Supplemental Agent has the meaning set forth in Section 10.13(a) and Supplemental Agents shall have the corresponding meaning.
Swap Contract means (a) any and all rate swap transactions, basis swaps, credit derivative transactions, forward rate transactions, commodity swaps, commodity options, forward commodity contracts, equity or equity index swaps or options, bond or bond price or bond index swaps or options or forward bond or forward bond price or forward bond index transactions, interest rate options, forward foreign exchange transactions, cap transactions, floor transactions, collar transactions, currency swap transactions, cross-currency rate swap transactions, currency options, spot contracts, or any other similar transactions or any combination of any of the foregoing (including any options to enter into any of the foregoing), whether or not any such transaction is governed by or subject to any master agreement, and (b) any and all transactions of any kind, and the related confirmations, which are subject to the terms and conditions of, or governed by, any form of master agreement published by the International Swaps and Derivatives Association, Inc., any International Foreign Exchange Master Agreement, or any other master agreement (any such master agreement, together with any related schedules, a Master Agreement), including any such obligations or liabilities under any Master Agreement.
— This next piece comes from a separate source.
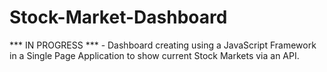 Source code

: # Stock-Market-Dashboard
*** IN PROGRESS *** - Dashboard creating using a JavaScript Framework in a Single Page Application to show current Stock Markets via an API.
Swap Termination Value means, in respect of any one or more Swap Contracts, after taking into account the effect of any legally enforceable netting agreement relating to such Swap Contracts, (a) for any date on or after the date such Swap Contracts have been closed out and termination value(s) determined in accordance therewith, such termination value(s), and (b) for any date prior to the date referenced in clause (a), the amount(s) determined as the mark-to-market value(s) for such Swap Contracts, as determined based upon one or more mid-market or other readily available quotations provided by any recognized dealer in such Swap Contracts (which may include a Lender or any Affiliate of a Lender).
Tax Equity Distribution Statement means, with respect to any Tax Equity Holdco (or any successor thereto) and any distribution made by any Tax Equity Party to its investors, a statement detailing the amount of such distributions to be made by such Tax Equity Party to its investors, together with such supporting information as may be required under the related Tax Equity Documents with respect thereto, all in a manner consistent with the past practices of such Tax Equity Holdco.
Tax Equity Documents means (a) with respect to any Tax Equity JV or Lessee, its limited liability company agreement and the applicable equity capital contribution agreement, operating agreement, guaranty agreement, management services agreement and project development agreements to which it is a party and any other material documents related to any Permitted Tax Equity Financing to which it is a party and (b) with respect to any Subsidiary of a Tax Equity JV, its limited liability company agreement, its operating agreement and the Tax Equity Documents of its Tax Equity JV parent.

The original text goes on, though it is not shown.